Green students have designs on the future

Photo: Finalist Tracey Horner (left), photo Lee Schnailberg

Toronto design students win at the Organic Cotton Competition Winners.

Seneca College's Fashion Arts Program has always been a groundbreaker. What other fashion college can boast a Member of Parliament? But Vivienne Poi, a graduate of the program, is now a Canadian Senator.

Seneca had another first last week when two of its fashion students had their designs snapped up by manufacturers before even graduating from the program. Tracey Horner and Jane Hazelgrove won finalist and runner-up respectively in the first Organic Cotton Company Design Challenge.

Design challenge
There were more than 12 finalists, with designs made from certified organic Prima cotton. John Cloud, president of the Organic Company, first introduced this incredibly soft cotton to Canada in his Clean Undies line. Cloud has been a keen supporter of the organic agriculture in Canada for over 35 years and sponsored the Seneca contest.

Prima is a fairly expensive fabric and most of the participants had never had the opportunity to work with this kind of high-end yarn and fiber, spun in Montreal. The students had to use a minimum of 97% of the fabric to create something functional. And since it was a design contest, the other rule was no printing on the fabric and no dyes. Students had to create their design with just the plain cotton.

Winning designs
Horner's winning designs were for nightgowns, or day dresses that can be worn with tights and cotton bras. "In the summer when it gets super hot, you don't want to wear something synthetic against your skin," she says. "You get sweaty and gross, so this is something that's really nice and cool for the summer - breathable." Hazelgrove's designs showed her off her pattern-making skills so there was no waste after cutting the fabrics.

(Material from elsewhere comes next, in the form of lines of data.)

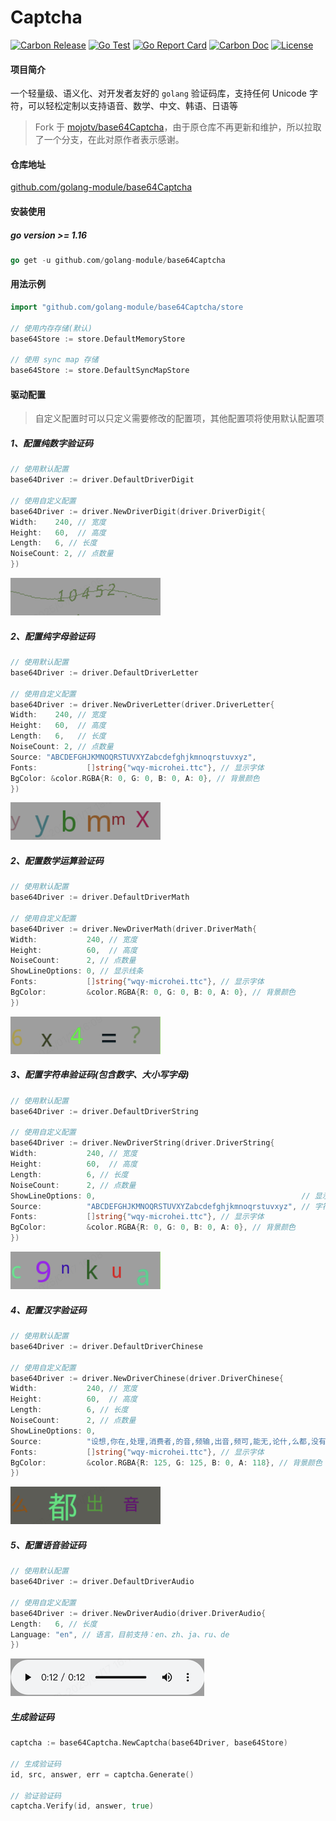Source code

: # Captcha  #

[![Carbon Release](https://img.shields.io/github/release/golang-module/base64Captcha.svg)](https://github.com/golang-module/base64Captcha/releases)
[![Go Test](https://github.com/golang-module/base64Captcha/actions/workflows/test.yml/badge.svg)](https://github.com/golang-module/base64Captcha/actions)
[![Go Report Card](https://goreportcard.com/badge/github.com/golang-module/base64Captcha)](https://goreportcard.com/report/github.com/golang-module/base64Captcha)
[![Carbon Doc](https://img.shields.io/badge/go.dev-reference-brightgreen?logo=go&logoColor=white&style=flat)](https://pkg.go.dev/github.com/golang-module/base64Captcha)
[![License](https://img.shields.io/github/license/golang-module/base64Captcha)](https://github.com/golang-module/base64Captcha/blob/master/LICENSE)

#### 项目简介

一个轻量级、语义化、对开发者友好的 `golang` 验证码库，支持任何 Unicode 字符，可以轻松定制以支持语音、数学、中文、韩语、日语等

> Fork 于 [mojotv/base64Captcha](https://github.com/mojotv/base64Captcha)，由于原仓库不再更新和维护，所以拉取了一个分支，在此对原作者表示感谢。

#### 仓库地址

[github.com/golang-module/base64Captcha](https://github.com/golang-module/base64Captcha "github.com/golang-module/base64Captcha")

#### 安装使用

##### go version >= 1.16

```go
go get -u github.com/golang-module/base64Captcha
```

#### 用法示例

```go
import "github.com/golang-module/base64Captcha/store

// 使用内存存储(默认)
base64Store := store.DefaultMemoryStore

// 使用 sync map 存储
base64Store := store.DefaultSyncMapStore
```

#### 驱动配置

> 自定义配置时可以只定义需要修改的配置项，其他配置项将使用默认配置项

##### 1、配置纯数字验证码

```go
// 使用默认配置
base64Driver := driver.DefaultDriverDigit

// 使用自定义配置
base64Driver := driver.NewDriverDigit(driver.DriverDigit{
Width:    240, // 宽度
Height:   60,  // 高度
Length:   6, // 长度
NoiseCount: 2, // 点数量
})
```

![digit](assets/digit.png)

##### 2、配置纯字母验证码

```go
// 使用默认配置
base64Driver := driver.DefaultDriverLetter

// 使用自定义配置
base64Driver := driver.NewDriverLetter(driver.DriverLetter{
Width:    240, // 宽度
Height:   60,  // 高度
Length:   6,   // 长度
NoiseCount: 2, // 点数量
Source: "ABCDEFGHJKMNOQRSTUVXYZabcdefghjkmnoqrstuvxyz",
Fonts:           []string{"wqy-microhei.ttc"}, // 显示字体
BgColor: &color.RGBA{R: 0, G: 0, B: 0, A: 0}, // 背景颜色
})
```

![letter](assets/letter.png)

##### 2、配置数学运算验证码

```go
// 使用默认配置
base64Driver := driver.DefaultDriverMath

// 使用自定义配置
base64Driver := driver.NewDriverMath(driver.DriverMath{
Width:           240, // 宽度
Height:          60,  // 高度
NoiseCount:      2, // 点数量
ShowLineOptions: 0, // 显示线条 
Fonts:           []string{"wqy-microhei.ttc"}, // 显示字体
BgColor:         &color.RGBA{R: 0, G: 0, B: 0, A: 0}, // 背景颜色
})
```

![math](assets/math.png)

##### 3、配置字符串验证码(包含数字、大小写字母)

```go
// 使用默认配置
base64Driver := driver.DefaultDriverString

// 使用自定义配置
base64Driver := driver.NewDriverString(driver.DriverString{
Width:           240, // 宽度
Height:          60,  // 高度
Length:          6, // 长度
NoiseCount:      2, // 点数量
ShowLineOptions: 0,                                              // 显示线条
Source:          "ABCDEFGHJKMNOQRSTUVXYZabcdefghjkmnoqrstuvxyz", // 字符源
Fonts:           []string{"wqy-microhei.ttc"}, // 显示字体
BgColor:         &color.RGBA{R: 0, G: 0, B: 0, A: 0}, // 背景颜色
})
```

![string](assets/string.png)

##### 4、配置汉字验证码

```go
// 使用默认配置
base64Driver := driver.DefaultDriverChinese

// 使用自定义配置
base64Driver := driver.NewDriverChinese(driver.DriverChinese{
Width:           240, // 宽度
Height:          60,  // 高度
Length:          6, // 长度
NoiseCount:      2, // 点数量
ShowLineOptions: 0,                                                                                                                                      // 显示线条
Source:          "设想,你在,处理,消费者,的音,频输,出音,频可,能无,论什,么都,没有,任何,输出,或者,它可,能是,单声道,立体声,或是,环绕立,体声的,,不想要,的值", // 字符源
Fonts:           []string{"wqy-microhei.ttc"}, // 显示字体
BgColor:         &color.RGBA{R: 125, G: 125, B: 0, A: 118}, // 背景颜色
})
```

![chinese](assets/chinese.png)

##### 5、配置语音验证码

```go
// 使用默认配置
base64Driver := driver.DefaultDriverAudio

// 使用自定义配置
base64Driver := driver.NewDriverAudio(driver.DriverAudio{
Length:   6, // 长度
Language: "en", // 语言，目前支持：en、zh、ja、ru、de
})
```

![audio](assets/audio.png)

##### 生成验证码

```go
captcha := base64Captcha.NewCaptcha(base64Driver, base64Store)

// 生成验证码
id, src, answer, err = captcha.Generate()

// 验证验证码
captcha.Verify(id, answer, true)
```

Since both students were part of the School of Fashion and Merchandising, they knew they should get to know their potential licensee. They did customer research and studied the Clean Undies website, so they knew their market and what kind customers were drawn to the product. And, Horner admits, it was time to bring out the big guns—her parents, who are about to build a solar cottage. "I actually called my mom because she's kind of their target market. I said, ‘Mom, if you could have this organic Pima cotton garment what would you want?' And she told me she'd want a nightgown, and so I made something that's a little more versatile - a nightgown/day dress you can wear at the beach as well."

Horner and Hazelgrove were both keen on eco fashion even before entering the Organic Cotton contest. "I want to help with the changes in the fashion industry in terms of recycling and organic materials, and change fashion's rep for wasteful pollution," says Hazelgrove. Both designers have upcoming lines made from a variety of green fabrics. Horner's line uses organic cottons, hemp and low-impact dyes. Hazelgrove has reconstructed and recycled anything she salvaged from the depths of Value Village. "I've always recycled garments, since that was the main resource I had when I was younger," she says. "Then then I found PreLoved, a company I was really, really interested in and I worked there for the summer and I loved what I was doing. And that helped me with my collection this year."

A jury of fashion peers, retailers and media/fashion-production people judged the competition. Watch for these eco-designers and their positive impact on our threads.